After five-year-old Kivuli Farley’s first day of school, a teacher she thinks is the most beautiful person she has ever met disappears. A few weeks later, the woman’s body is discovered under a trash pile set to burn on the coffee plantation in Arusha, Tanzania, where Kivuli lives with her Maasai father, British mother, and her mother’s long-time love ― a gay, black woman who had been in an abusive relationship with the murdered teacher. Kivuli grows up seeking the truth of these circumstances, but secrets and lies confound her at every turn.

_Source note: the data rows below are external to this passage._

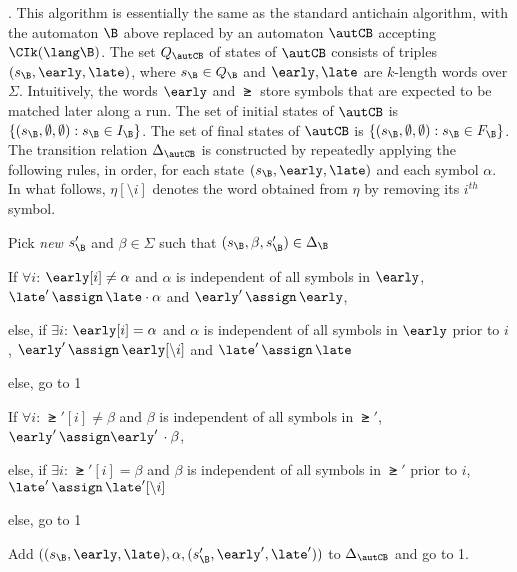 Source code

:. 
This algorithm is essentially the same as the standard antichain algorithm, with 
the automaton $\B$ above replaced by an automaton 
$\autCB$ accepting $\CIk(\lang \B)$. 
The set $Q_{\autCB}$ of states of $\autCB$ consists of triples $(s_\B, \early, \late)$, 
where $s_\B \in Q_\B$ and $\early, \late$ are $k$-length words over $\Sigma$. 
Intuitively, the words $\early$ and $\late$ store symbols that are expected to be matched later along a run. 
The set of initial states of $\autCB$ is $\{(s_\B,\emptyset,\emptyset): s_\B \in I_\B\}$. 
The set of final states of $\autCB$ is  $\{(s_\B,\emptyset,\emptyset): s_\B \in F_\B\}$. 
The transition relation $\Delta_{\autCB}$ is constructed by repeatedly applying the following rules, in order,  
for each state $(s_\B, \early, \late)$ and each symbol $\alpha$. In what follows, $\eta[\setminus i]$ 
denotes the word obtained from $\eta$ by removing its $i^{th}$ symbol. 
\begin{compactenum}
\item Pick {\em new} $s'_\B$ and $\beta\in\Sigma$ such that $(s_\B, \beta, s_\B') \in \Delta_\B$
\item 
\begin{inparaenum}[(a)]
	\item If $\forall i$: $\early[i] \neq \alpha$ and 
        $\alpha$ is independent of all symbols in $\early$, \\
        $\late' \, \assign \, \late \cdot \alpha$ and $\early' \, \assign \, \early$,
        \item else, if $\exists i$:  $\early[i] = \alpha$ and 
	$\alpha$ is independent of all symbols in $\early$ prior to $i$, 
        $\early' \, \assign \, \early[\setminus i]$ and $\late'\, \assign\, \late$
        \item else, go to 1
   \end{inparaenum}
\item 
\begin{inparaenum}[(a)]
        \item If $\forall i$: $\late'[i] \neq \beta$ and
	$\beta$ is independent of all symbols in $\late'$,\\
        $\early' \, \assign \early' \,\cdot \beta$, 
        \item else, if $\exists i$: $\late'[i] = \beta$ and 
	$\beta$ is independent of all symbols in $\late'$ prior to $i$, 
	$\late' \, \assign \, \late'[\setminus i]$
	\item else, go to 1
\end{inparaenum}
\item Add $((s_\B, \early, \late),\alpha,(s'_\B, \early', \late'))$ to $\Delta_{\autCB}$ and go to 1.
\end{compactenum}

When she’s fourteen, Kivuli’s parents send her to stay for a year in America on the Roses’ guest ranch where her great-grandfather had immigrated decades ago. She’s anxious to learn more about her Maasai ancestor buried in Nevada before she was born, but the present journey proves to be as distressing as the past when she learns the old man had hidden a threatening note that led to a devastating tragedy for the Rose family.
What Kivuli desires above all is to find a way for those still wounded to heal and a path to redemption for two women worlds apart: an incarcerated child abductor, and the killer she knows best ― her own mother. As she opens herself to the teachings of a Lakota-Sioux horse master, the lesson in a provocative painting, the friendship of an adopted Indian boy with two dads, the challenging views of a South African Catholic priest, and ultimately a dangerous communication with the seemingly unredeemable kidnapper, the way becomes clear.
As Kivuli encounters diverse cultures, faiths, and passions, victims and perpetrators draw inexorably together on the road to forgiveness.